[Opening SOURCE RECORDS section]

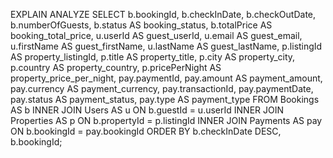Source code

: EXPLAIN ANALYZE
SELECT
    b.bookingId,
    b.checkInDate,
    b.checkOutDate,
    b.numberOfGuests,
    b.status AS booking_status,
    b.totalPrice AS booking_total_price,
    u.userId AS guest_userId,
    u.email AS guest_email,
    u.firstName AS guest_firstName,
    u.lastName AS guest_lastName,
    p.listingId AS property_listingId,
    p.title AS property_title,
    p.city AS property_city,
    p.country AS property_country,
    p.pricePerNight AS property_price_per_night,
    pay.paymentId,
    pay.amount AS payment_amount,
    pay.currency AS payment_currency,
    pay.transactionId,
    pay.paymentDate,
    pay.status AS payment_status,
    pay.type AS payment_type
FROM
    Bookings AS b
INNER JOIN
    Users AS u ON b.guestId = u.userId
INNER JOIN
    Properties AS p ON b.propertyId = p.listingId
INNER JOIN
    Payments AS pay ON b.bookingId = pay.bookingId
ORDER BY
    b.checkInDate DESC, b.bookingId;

[Closing SOURCE RECORDS section]
[Opening SOURCE RECORDS section]

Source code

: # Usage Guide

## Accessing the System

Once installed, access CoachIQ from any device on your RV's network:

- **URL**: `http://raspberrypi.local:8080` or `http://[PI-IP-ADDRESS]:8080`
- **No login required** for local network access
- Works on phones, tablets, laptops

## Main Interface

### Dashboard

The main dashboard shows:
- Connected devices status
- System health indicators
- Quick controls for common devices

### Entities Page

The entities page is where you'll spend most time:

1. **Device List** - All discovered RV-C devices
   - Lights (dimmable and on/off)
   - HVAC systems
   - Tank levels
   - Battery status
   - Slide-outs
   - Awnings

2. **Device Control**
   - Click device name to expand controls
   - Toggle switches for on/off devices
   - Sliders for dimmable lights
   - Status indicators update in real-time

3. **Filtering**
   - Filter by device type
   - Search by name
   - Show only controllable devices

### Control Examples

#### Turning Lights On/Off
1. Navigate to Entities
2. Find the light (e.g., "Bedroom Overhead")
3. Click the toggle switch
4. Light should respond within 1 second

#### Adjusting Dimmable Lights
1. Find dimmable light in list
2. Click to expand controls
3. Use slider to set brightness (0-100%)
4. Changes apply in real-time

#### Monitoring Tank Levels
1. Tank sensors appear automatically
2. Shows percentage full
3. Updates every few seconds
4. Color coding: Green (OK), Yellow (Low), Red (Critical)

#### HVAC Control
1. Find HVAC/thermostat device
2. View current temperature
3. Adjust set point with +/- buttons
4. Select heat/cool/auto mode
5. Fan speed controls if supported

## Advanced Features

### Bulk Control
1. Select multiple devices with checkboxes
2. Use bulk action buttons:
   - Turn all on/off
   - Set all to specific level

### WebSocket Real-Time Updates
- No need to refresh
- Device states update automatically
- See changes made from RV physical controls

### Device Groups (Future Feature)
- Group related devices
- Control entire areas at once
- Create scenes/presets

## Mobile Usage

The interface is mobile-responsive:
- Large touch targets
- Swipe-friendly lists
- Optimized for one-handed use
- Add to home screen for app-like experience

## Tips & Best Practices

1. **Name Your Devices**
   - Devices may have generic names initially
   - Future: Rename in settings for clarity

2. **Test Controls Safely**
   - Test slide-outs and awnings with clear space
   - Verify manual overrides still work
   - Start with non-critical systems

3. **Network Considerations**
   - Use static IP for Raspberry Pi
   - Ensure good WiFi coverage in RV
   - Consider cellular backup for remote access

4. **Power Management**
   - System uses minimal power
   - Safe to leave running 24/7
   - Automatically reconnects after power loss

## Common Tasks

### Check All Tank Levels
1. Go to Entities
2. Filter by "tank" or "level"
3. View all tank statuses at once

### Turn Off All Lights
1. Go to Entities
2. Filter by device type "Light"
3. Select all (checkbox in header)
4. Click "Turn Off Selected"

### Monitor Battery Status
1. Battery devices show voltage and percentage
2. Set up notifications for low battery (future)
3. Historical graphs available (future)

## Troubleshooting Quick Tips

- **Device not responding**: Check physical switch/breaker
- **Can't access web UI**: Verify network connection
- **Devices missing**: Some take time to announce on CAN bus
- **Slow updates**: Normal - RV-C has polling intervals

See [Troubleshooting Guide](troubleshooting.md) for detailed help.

[Closing SOURCE RECORDS section]

### WHAT TO PRODUCE
In the entries above, one line contains "### Dashboard" and another contains "- Verify manual overrides still work". Reproduce exactly those two lines and the lines between them, nothing else.

### RESULT FOR THIS TASK
### Dashboard

The main dashboard shows:
- Connected devices status
- System health indicators
- Quick controls for common devices

### Entities Page

The entities page is where you'll spend most time:

1. **Device List** - All discovered RV-C devices
   - Lights (dimmable and on/off)
   - HVAC systems
   - Tank levels
   - Battery status
   - Slide-outs
   - Awnings

2. **Device Control**
   - Click device name to expand controls
   - Toggle switches for on/off devices
   - Sliders for dimmable lights
   - Status indicators update in real-time

3. **Filtering**
   - Filter by device type
   - Search by name
   - Show only controllable devices

### Control Examples

#### Turning Lights On/Off
1. Navigate to Entities
2. Find the light (e.g., "Bedroom Overhead")
3. Click the toggle switch
4. Light should respond within 1 second

#### Adjusting Dimmable Lights
1. Find dimmable light in list
2. Click to expand controls
3. Use slider to set brightness (0-100%)
4. Changes apply in real-time

#### Monitoring Tank Levels
1. Tank sensors appear automatically
2. Shows percentage full
3. Updates every few seconds
4. Color coding: Green (OK), Yellow (Low), Red (Critical)

#### HVAC Control
1. Find HVAC/thermostat device
2. View current temperature
3. Adjust set point with +/- buttons
4. Select heat/cool/auto mode
5. Fan speed controls if supported

## Advanced Features

### Bulk Control
1. Select multiple devices with checkboxes
2. Use bulk action buttons:
   - Turn all on/off
   - Set all to specific level

### WebSocket Real-Time Updates
- No need to refresh
- Device states update automatically
- See changes made from RV physical controls

### Device Groups (Future Feature)
- Group related devices
- Control entire areas at once
- Create scenes/presets

## Mobile Usage

The interface is mobile-responsive:
- Large touch targets
- Swipe-friendly lists
- Optimized for one-handed use
- Add to home screen for app-like experience

## Tips & Best Practices

1. **Name Your Devices**
   - Devices may have generic names initially
   - Future: Rename in settings for clarity

2. **Test Controls Safely**
   - Test slide-outs and awnings with clear space
   - Verify manual overrides still work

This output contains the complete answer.